■ WHAT TO PRODUCE
Write out each line below exactly as it appears.

Data extracted from a collection
▽

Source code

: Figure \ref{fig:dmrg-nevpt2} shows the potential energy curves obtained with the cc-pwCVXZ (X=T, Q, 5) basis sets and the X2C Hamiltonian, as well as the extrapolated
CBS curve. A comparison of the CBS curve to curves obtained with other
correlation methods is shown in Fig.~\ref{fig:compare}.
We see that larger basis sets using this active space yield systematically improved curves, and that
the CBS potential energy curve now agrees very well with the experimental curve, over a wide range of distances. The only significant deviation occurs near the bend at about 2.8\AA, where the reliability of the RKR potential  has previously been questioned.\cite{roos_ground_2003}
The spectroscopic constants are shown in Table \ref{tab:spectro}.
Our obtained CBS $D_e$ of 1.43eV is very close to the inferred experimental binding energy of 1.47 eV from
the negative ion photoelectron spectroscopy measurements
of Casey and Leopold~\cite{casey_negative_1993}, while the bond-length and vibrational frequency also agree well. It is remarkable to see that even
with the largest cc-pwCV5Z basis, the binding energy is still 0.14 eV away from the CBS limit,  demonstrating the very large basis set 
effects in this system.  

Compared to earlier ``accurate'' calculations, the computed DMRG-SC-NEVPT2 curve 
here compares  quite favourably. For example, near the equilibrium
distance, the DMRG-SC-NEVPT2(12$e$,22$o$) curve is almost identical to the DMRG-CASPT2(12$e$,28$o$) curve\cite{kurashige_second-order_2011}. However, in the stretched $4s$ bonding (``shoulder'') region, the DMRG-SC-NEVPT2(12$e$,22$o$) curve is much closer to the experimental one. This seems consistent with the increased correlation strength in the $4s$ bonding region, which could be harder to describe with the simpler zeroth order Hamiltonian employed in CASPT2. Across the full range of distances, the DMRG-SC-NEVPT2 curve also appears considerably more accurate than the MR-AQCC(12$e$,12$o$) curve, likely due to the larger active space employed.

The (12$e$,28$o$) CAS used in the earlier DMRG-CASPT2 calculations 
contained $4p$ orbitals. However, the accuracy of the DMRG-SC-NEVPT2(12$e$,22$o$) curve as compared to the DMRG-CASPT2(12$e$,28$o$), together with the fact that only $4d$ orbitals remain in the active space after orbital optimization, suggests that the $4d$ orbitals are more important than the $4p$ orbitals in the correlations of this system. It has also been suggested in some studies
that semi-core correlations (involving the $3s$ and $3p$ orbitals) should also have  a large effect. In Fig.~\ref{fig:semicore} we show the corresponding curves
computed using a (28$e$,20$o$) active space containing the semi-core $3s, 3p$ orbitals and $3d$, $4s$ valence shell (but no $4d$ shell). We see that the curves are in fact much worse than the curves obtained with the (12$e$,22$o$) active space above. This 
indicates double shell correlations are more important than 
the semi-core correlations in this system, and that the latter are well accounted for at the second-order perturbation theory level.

△

■ SOLUTION
Source code

: Figure \ref{fig:dmrg-nevpt2} shows the potential energy curves obtained with the cc-pwCVXZ (X=T, Q, 5) basis sets and the X2C Hamiltonian, as well as the extrapolated
CBS curve. A comparison of the CBS curve to curves obtained with other
correlation methods is shown in Fig.~\ref{fig:compare}.
We see that larger basis sets using this active space yield systematically improved curves, and that
the CBS potential energy curve now agrees very well with the experimental curve, over a wide range of distances. The only significant deviation occurs near the bend at about 2.8\AA, where the reliability of the RKR potential  has previously been questioned.\cite{roos_ground_2003}
The spectroscopic constants are shown in Table \ref{tab:spectro}.
Our obtained CBS $D_e$ of 1.43eV is very close to the inferred experimental binding energy of 1.47 eV from
the negative ion photoelectron spectroscopy measurements
of Casey and Leopold~\cite{casey_negative_1993}, while the bond-length and vibrational frequency also agree well. It is remarkable to see that even
with the largest cc-pwCV5Z basis, the binding energy is still 0.14 eV away from the CBS limit,  demonstrating the very large basis set 
effects in this system.  

Compared to earlier ``accurate'' calculations, the computed DMRG-SC-NEVPT2 curve 
here compares  quite favourably. For example, near the equilibrium
distance, the DMRG-SC-NEVPT2(12$e$,22$o$) curve is almost identical to the DMRG-CASPT2(12$e$,28$o$) curve\cite{kurashige_second-order_2011}. However, in the stretched $4s$ bonding (``shoulder'') region, the DMRG-SC-NEVPT2(12$e$,22$o$) curve is much closer to the experimental one. This seems consistent with the increased correlation strength in the $4s$ bonding region, which could be harder to describe with the simpler zeroth order Hamiltonian employed in CASPT2. Across the full range of distances, the DMRG-SC-NEVPT2 curve also appears considerably more accurate than the MR-AQCC(12$e$,12$o$) curve, likely due to the larger active space employed.

The (12$e$,28$o$) CAS used in the earlier DMRG-CASPT2 calculations 
contained $4p$ orbitals. However, the accuracy of the DMRG-SC-NEVPT2(12$e$,22$o$) curve as compared to the DMRG-CASPT2(12$e$,28$o$), together with the fact that only $4d$ orbitals remain in the active space after orbital optimization, suggests that the $4d$ orbitals are more important than the $4p$ orbitals in the correlations of this system. It has also been suggested in some studies
that semi-core correlations (involving the $3s$ and $3p$ orbitals) should also have  a large effect. In Fig.~\ref{fig:semicore} we show the corresponding curves
computed using a (28$e$,20$o$) active space containing the semi-core $3s, 3p$ orbitals and $3d$, $4s$ valence shell (but no $4d$ shell). We see that the curves are in fact much worse than the curves obtained with the (12$e$,22$o$) active space above. This 
indicates double shell correlations are more important than 
the semi-core correlations in this system, and that the latter are well accounted for at the second-order perturbation theory level.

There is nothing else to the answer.